Comments from Stotz: "YES, for lumping all of these into rufinucha. I have to say that I hardly consider the splitting of these species as the "status quo." To me the status quo is the broad rufinucha, which we had until 1999. Van is correct to point to the short piece of DNA used in the Garcia-Moreno and Fjeldså study and to note the weak support for the taxa that they suggest. There are only two branches with over 50% bootstrap support. They support a northern clade, and a sister relationship between rufinucha and fulviceps. I am willing to overlook this because of the shortness of the segment of DNA that was studied. My personal feeling is that we would be better off with the original 4 species (schistaceus, rufinucha, rufigenis and tricolor) with the recognition that there are problems that need to be solved, but as that is not currently on the table, I don't think placing terborghi, melanolaemus, and rufinucha into a single species conflicts with any of the results of the 1999 in a significant way. Terborghi and melanolaemus occupy basically adjacent areas to canigenis, but only if you believe the poorly supported results and believe that species have to be monophyletic is that a problem. Finally, I have to say that it seems strange to me that we completely follow the novel arrangement suggested based on very weak data for these brush-finches, while Poospiza whitii and Hyloctistes virgata are not split."
Comments from Schulenberg: "YES. I think that someday we should vote on the split of Atlapetes rufinucha rather than take the new arrangement for granted. The split may fit with our world view, but in concrete terms has poor support."
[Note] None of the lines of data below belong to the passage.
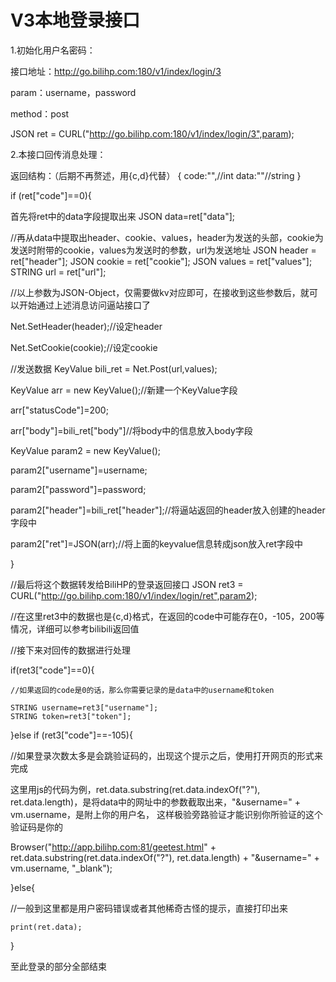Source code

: # V3本地登录接口


1.初始化用户名密码：

接口地址：http://go.bilihp.com:180/v1/index/login/3

param：username，password

method：post


JSON ret = CURL("http://go.bilihp.com:180/v1/index/login/3",param);




2.本接口回传消息处理：

返回结构：（后期不再赘述，用{c,d}代替）
{
    code:"",//int
    data:""//string
}


if (ret["code"]==0){

首先将ret中的data字段提取出来
JSON data=ret["data"];

//再从data中提取出header、cookie、values，header为发送的头部，cookie为发送时附带的cookie，values为发送时的参数，url为发送地址
JSON header = ret["header"];
JSON cookie = ret["cookie"];
JSON values = ret["values"];
STRING url = ret["url"];


//以上参数为JSON-Object，仅需要做kv对应即可，在接收到这些参数后，就可以开始通过上述消息访问逼站接口了

Net.SetHeader(header);//设定header

Net.SetCookie(cookie);//设定cookie


//发送数据
KeyValue bili_ret = Net.Post(url,values);




KeyValue arr = new KeyValue();//新建一个KeyValue字段

arr["statusCode"]=200;

arr["body"]=bili_ret["body"]//将body中的信息放入body字段

KeyValue param2 = new KeyValue();

param2["username"]=username;

param2["password"]=password;

param2["header"]=bili_ret["header"];//将逼站返回的header放入创建的header字段中

param2["ret"]=JSON(arr);//将上面的keyvalue信息转成json放入ret字段中

} 




//最后将这个数据转发给BiliHP的登录返回接口
JSON ret3 = CURL("http://go.bilihp.com:180/v1/index/login/ret",param2);


//在这里ret3中的数据也是{c,d}格式，在返回的code中可能存在0，-105，200等情况，详细可以参考bilibili返回值

//接下来对回传的数据进行处理



if(ret3["code"]==0){

    //如果返回的code是0的话，那么你需要记录的是data中的username和token
    
    STRING username=ret3["username"];
    STRING token=ret3["token"];
    
}else if (ret3["code"]==-105){

//如果登录次数太多是会跳验证码的，出现这个提示之后，使用打开网页的形式来完成

这里用js的代码为例，ret.data.substring(ret.data.indexOf("?"), ret.data.length)，是将data中的网址中的参数截取出来，"&username=" + vm.username，是附上你的用户名，
这样极验旁路验证才能识别你所验证的这个验证码是你的

Browser("http://app.bilihp.com:81/geetest.html" + ret.data.substring(ret.data.indexOf("?"), ret.data.length) + "&username=" + vm.username, "_blank");


}else{

//一般到这里都是用户密码错误或者其他稀奇古怪的提示，直接打印出来

    print(ret.data);
    
    
}



至此登录的部分全部结束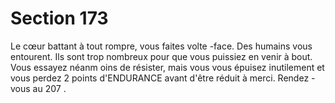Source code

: # Section 173

Le cœur battant à tout rompre, vous faites volte -face. Des
humains vous entourent. Ils sont trop nombreux pour que vous
puissiez en venir à bout. Vous essayez néanm oins de résister,
mais vous vous épuisez inutilement et vous perdez  2 points
d'ENDURANCE  avant d'être réduit à merci. Rendez -vous au
207 .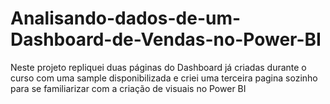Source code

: # Analisando-dados-de-um-Dashboard-de-Vendas-no-Power-BI
Neste projeto repliquei duas páginas do Dashboard já criadas durante o curso com uma sample disponibilizada e criei uma terceira pagina sozinho  para se familiarizar com a criação de visuais no Power BI
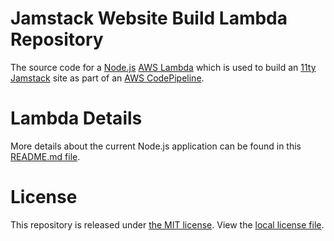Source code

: # Jamstack Website Build Lambda Repository

The source code for a [Node.js](https://nodejs.dev/en/) [AWS Lambda](https://aws.amazon.com/lambda/) which is used to build an [11ty](https://www.11ty.dev) [Jamstack](https://jamstack.org) site as part of an [AWS CodePipeline](https://aws.amazon.com/codepipeline/).

# Lambda Details

More details about the current Node.js application can be found in this [README.md file](v1/README.md).

# License

This repository is released under [the MIT license](https://en.wikipedia.org/wiki/MIT_License).  View the [local license file](./LICENSE).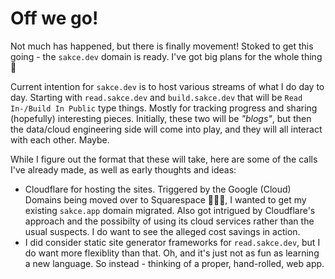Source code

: # Off we go!

Not much has happened, but there is finally movement! Stoked to get this going - the `sakce.dev` domain is ready. I've got big plans for the whole thing 👀

Current intention for `sakce.dev` is to host various streams of what I do day to day. Starting with `read.sakce.dev` and `build.sakce.dev` that will be `Read In-/Build In Public` type things. Mostly for tracking progress and sharing (hopefully) interesting pieces. Initially, these two will be _"blogs"_, but then the data/cloud engineering side will come into play, and they will all interact with each other. Maybe.

While I figure out the format that these will take, here are some of the calls I've already made, as well as early thoughts and ideas:

- Cloudflare for hosting the sites. Triggered by the Google (Cloud) Domains being moved over to Squarespace 🤦🏻‍♂️, I wanted to get my existing `sakce.app` domain migrated. Also got intrigued by Cloudflare's approach and the possibilty of using its cloud services rather than the usual suspects. I do want to see the alleged cost savings in action. 
- I did consider static site generator frameworks for `read.sakce.dev`, but I do want more flexiblity than that. Oh, and it's just not as fun as learning a new language. So instead - thinking of a proper, hand-rolled, web app.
Comments from Jaramillo: "NO. Somewhat reluctantly, because of the poor data involved. However, there is a paper that exists and proposes a phylogenetic organization that makes sense in terms of biogeography, and lack of intermediate specimens, etc. Although poor, this piece of work does shift the burden of proof in my mind. Until someone performs a stronger analysis that refutes this, we should keep this taxon as a separate species."
Comments from Nores: "NO, yo voto en contra de considerar a Atlapetes melanolaemus como una subespecie de A. rufinucha. Pienso que las características morfológicas, genéticas y su distribución parapátrica sin intergradación tienen suficiente peso como para asignar nivel de especie a melanolaemus. No obstante, el razonamiento de Stotz es también convincente."